A cheapie production, nice
looking, from the mid-sixties, but the name Doris
Wishman holds a lot of significance in the area of American exploitation
cinema. The Queen of American Sexploitation in fact, worshipped by John Waters, one of the few women in this
morally dubious field to have a large, prolific career, and someone, despite
the expectations of the content, was adding her own idiosyncrasies to films
like this because she was self taught, produced many of her own films, and
likely had the personality to get these films made. (I have only seen this and
the infamous A Night to Dismember (1983),
but the later showed how determined she was as a person, making a film
regardless when most of the original footage shot was destroyed by a
disgruntled lab technician even if it meant creating a strange, collaged and
post-synched oddity). Bad Girls Go To
Hell is the sort of film that would make feminists uncomfortable, and for a
male like me who likes exploitation cinema but is concerned with progressive attitudes
to feel a moral quandary, regardless of what one thinks of the technical
quality of the film. Yet the fact that Wishman,
a woman, made this film inherently complicates the issue of what gender is, what "Political correctness" in
films is to actual, real life attitudes one may have. It puts a spanner in the
arguments, and surprisingly, causes one to ask more serious questions about
gender and sexual politics than a morose, serious drama on the subject. Not bad
considering, were it not for my concerns in these areas, the film is in the end
complete and utter camp, juggling an unbelievably nihilistic view of life, even
if it's meant to titillate, with a naive kitsch.

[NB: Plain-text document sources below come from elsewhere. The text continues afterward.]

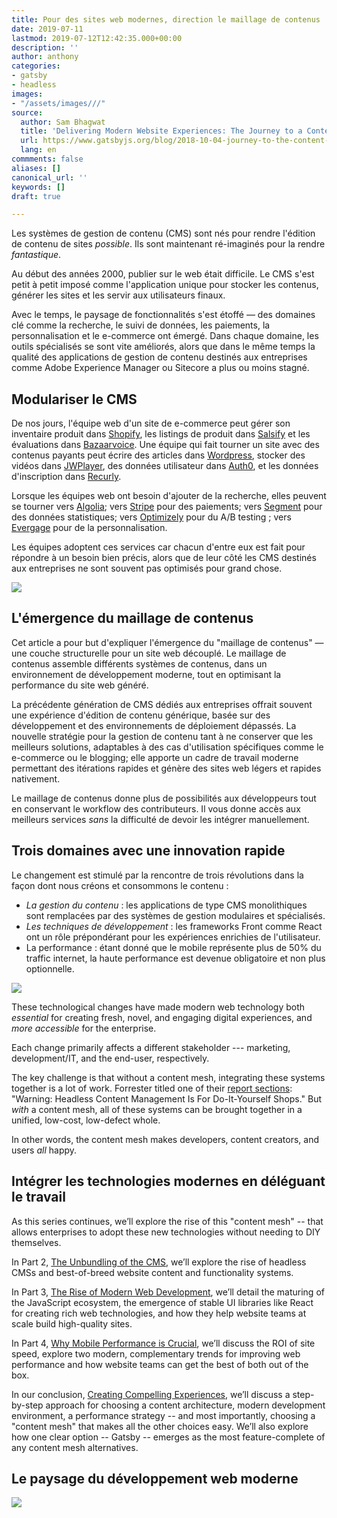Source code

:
 ```yaml
---
title: Pour des sites web modernes, direction le maillage de contenus
date: 2019-07-11
lastmod: 2019-07-12T12:42:35.000+00:00
description: ''
author: anthony
categories:
- gatsby
- headless
images:
- "/assets/images///"
source:
  author: Sam Bhagwat
  title: 'Delivering Modern Website Experiences: The Journey to a Content Mesh'
  url: https://www.gatsbyjs.org/blog/2018-10-04-journey-to-the-content-mesh/
  lang: en
commments: false
aliases: []
canonical_url: ''
keywords: []
draft: true

---
```

Les systèmes de gestion de contenu (CMS) sont nés pour rendre l'édition de contenu de sites _possible_. Ils sont maintenant ré-imaginés pour la rendre _fantastique_.

Au début des années 2000, publier sur le web était difficile. Le CMS s'est petit à petit imposé comme l'application unique pour stocker les contenus, générer les sites et les servir aux utilisateurs finaux.

Avec le temps, le paysage de fonctionnalités s'est étoffé — des domaines clé comme la recherche, le suivi de données, les paiements, la personnalisation et le e-commerce ont émergé. Dans chaque domaine, les outils spécialisés se sont vite améliorés, alors que dans le même temps la qualité des applications de gestion de contenu destinés aux entreprises comme Adobe Experience Manager ou Sitecore a plus ou moins stagné.

## Modulariser le CMS

De nos jours, l'équipe web d'un site de e-commerce peut gérer son inventaire produit dans [Shopify](https://www.shopify.com/), les listings de produit dans [Salsify](https://www.salsify.com/) et les évaluations dans [Bazaarvoice](https://www.bazaarvoice.com/). Une équipe qui fait tourner un site avec des contenus payants peut écrire des articles dans [Wordpress](https://wordpress.org/), stocker des vidéos dans [JWPlayer](https://www.jwplayer.com/), des données utilisateur dans [Auth0](https://auth0.com/), et les données d'inscription dans [Recurly](https://recurly.com/).

Lorsque les équipes web ont besoin d'ajouter de la recherche, elles peuvent se tourner vers [Algolia](https://www.algolia.com/); vers [Stripe](http://stripe.com) pour des paiements; vers [Segment](https://segment.com/) pour des données statistiques; vers [Optimizely](https://www.optimizely.com/) pour du A/B testing ; vers [Evergage](https://www.evergage.com/) pour de la personnalisation.

Les équipes adoptent ces services car chacun d'entre eux est fait pour répondre à un besoin bien précis, alors que de leur côté les CMS destinés aux entreprises ne sont souvent pas optimisés pour grand chose.

![](/v1562938736/jamstatic/modular-cms-architecture.png)

## L'émergence du maillage de contenus

Cet article a pour but d'expliquer l'émergence du "maillage de contenus" — une couche structurelle pour un site web découplé. Le maillage de contenus assemble différents systèmes de contenus, dans un environnement de développement moderne, tout en optimisant la performance du site web généré.

La précédente génération de CMS dédiés aux entreprises offrait souvent une expérience d'édition de contenu générique, basée sur des développement et des environnements de déploiement dépassés. La nouvelle stratégie pour la gestion de contenu tant à ne conserver que les meilleurs solutions, adaptables à des cas d'utilisation spécifiques comme le e-commerce ou le blogging; elle apporte un cadre de travail moderne permettant des itérations rapides et génère des sites web légers et rapides nativement.

Le maillage de contenus donne plus de possibilités aux développeurs tout en conservant le workflow des contributeurs. Il vous donne accès aux meilleurs services _sans_ la difficulté de devoir les intégrer manuellement.

## Trois domaines avec une innovation rapide

Le changement est stimulé par la rencontre de trois révolutions dans la façon dont nous créons et consommons le contenu :

- _La gestion du contenu_ : les applications de type CMS monolithiques sont remplacées par des systèmes de gestion modulaires et spécialisés.
- _Les techniques de développement_ : les frameworks Front comme React ont un rôle prépondérant pour les expériences enrichies de l'utilisateur.
- La performance : étant donné que le mobile représente plus de 50% du traffic internet, la haute performance est devenue obligatoire et non plus optionnelle.

![](/v1562938846/jamstatic/three-website-revolutions.png)

These technological changes have made modern web technology both _essential_ for creating fresh, novel, and engaging digital experiences, and _more accessible_ for the enterprise.

Each change primarily affects a different stakeholder --- marketing, development/IT, and the end-user, respectively.

The key challenge is that without a content mesh, integrating these systems together is a lot of work. Forrester titled one of their [report sections](https://www.tangomodem.com/wp-content/uploads/2017/09/the-rise-of-the-headless-cms.pdf): "Warning: Headless Content Management Is For Do-It-Yourself Shops." But _with_ a content mesh, all of these systems can be brought together in a unified, low-cost, low-defect whole.

In other words, the content mesh makes developers, content creators, and users _all_ happy.

## Intégrer les technologies modernes en déléguant le travail

As this series continues, we’ll explore the rise of this "content mesh" -- that allows enterprises to adopt these new technologies without needing to DIY themselves.

In Part 2, [The Unbundling of the CMS](/blog/2018-10-10-unbundling-of-the-cms), we’ll explore the rise of headless CMSs and best-of-breed website content and functionality systems.

In Part 3, [The Rise of Modern Web Development](/blog/2018-10-11-rise-of-modern-web-development), we’ll detail the maturing of the JavaScript ecosystem, the emergence of stable UI libraries like React for creating rich web technologies, and how they help website teams at scale build high-quality sites.

In Part 4, [Why Mobile Performance is Crucial](/blog/2018-10-16-why-mobile-performance-is-crucial), we’ll discuss the ROI of site speed, explore two modern, complementary trends for improving web performance and how website teams can get the best of both out of the box.

In our conclusion, [Creating Compelling Experiences](/blog/2018-10-18-creating-compelling-content-experiences), we’ll discuss a step-by-step approach for choosing a content architecture, modern development environment, a performance strategy -- and most importantly, choosing a "content mesh" that makes all the other choices easy. We’ll also explore how one clear option -- Gatsby -- emerges as the most feature-complete of any content mesh alternatives.

## Le paysage du développement web moderne

![](/v1562939172/jamstatic/content-mesh.png)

Only over sixty minutes long,
shot in stark black and white, its set around cramped rooms and brief glimpses
of the streets of New York, against shop windows, taxis, from the ground
looking at peoples' feet. Scored to soft jazz, rooms decorated in chique
objects and furniture, the layering of a silly, fun film. Were it not for the
fact I've only seen my first of the "roughies" in this, that
silliness would've been more pronounced from the beginning. As an exploitation
film, its narratively simple, fragments tentatively put together actually, the
morals against scuzzy thrills, cutting to the chase with its content rather
than tease it out. For its low budget, its well made and has a tone to it more
realistic than other films in that it feels lived it, and shot in real
buildings and exteriors. Editing occasionally becomes very jagged for moments
of chaos and nastiness. The dialogue is also post-synched, an eeriness matched
by the charmingly wooden acting of some of the cast. The cast itself is far
removed for the Barbie dolls and Ken dolls of softcore, women who look like
women, real figure, people who'd meet on the street, even compared to now, and
men who look grizzled and drink whiskey all night.
If there is a defence for the
morality of the film, it's the fact that the men, including married ones, are
not seen in a good light for the most part at all, lust filled potential
rapists with no redeeming value to them whatsoever. There is a stereotypical
predatory lesbian character, but the resolution of that segment has the problem
being the protagonist not being able to want to continue the relationship and
leaving despite the comfortable living in the room, where love and doing
handstands in her underwear claiming she's an acrobat would be how she'd spend
her time with the older, body stocking wearing haired woman. If it wasn't for
the scenes of undressing that are tantalising, the scuzzy thrills aren't
actually sexual, the roughie aspects just sordid. Everything surrounding this content, while
not of good taste, is pretty inexplicit and tame compared to the films of now. It's
just the roughie content is probably a greater taboo now because of how the
complicate history of gender politics have developed over the many decades. The
film eventually takes on an (intentional/unintentional?) meaning in that our
protagonist, completely innocent, murdering the janitor by accident in self
defence, is stuck in a continuing nightmare where no one is on her side. A
cyclical one where it continues with no escape. It's an odd mix, this
nihilistic tone with very lurid, jarring content that would've been innocuous and
naive to anyone else but me who've viewed more of these films and been desensitized.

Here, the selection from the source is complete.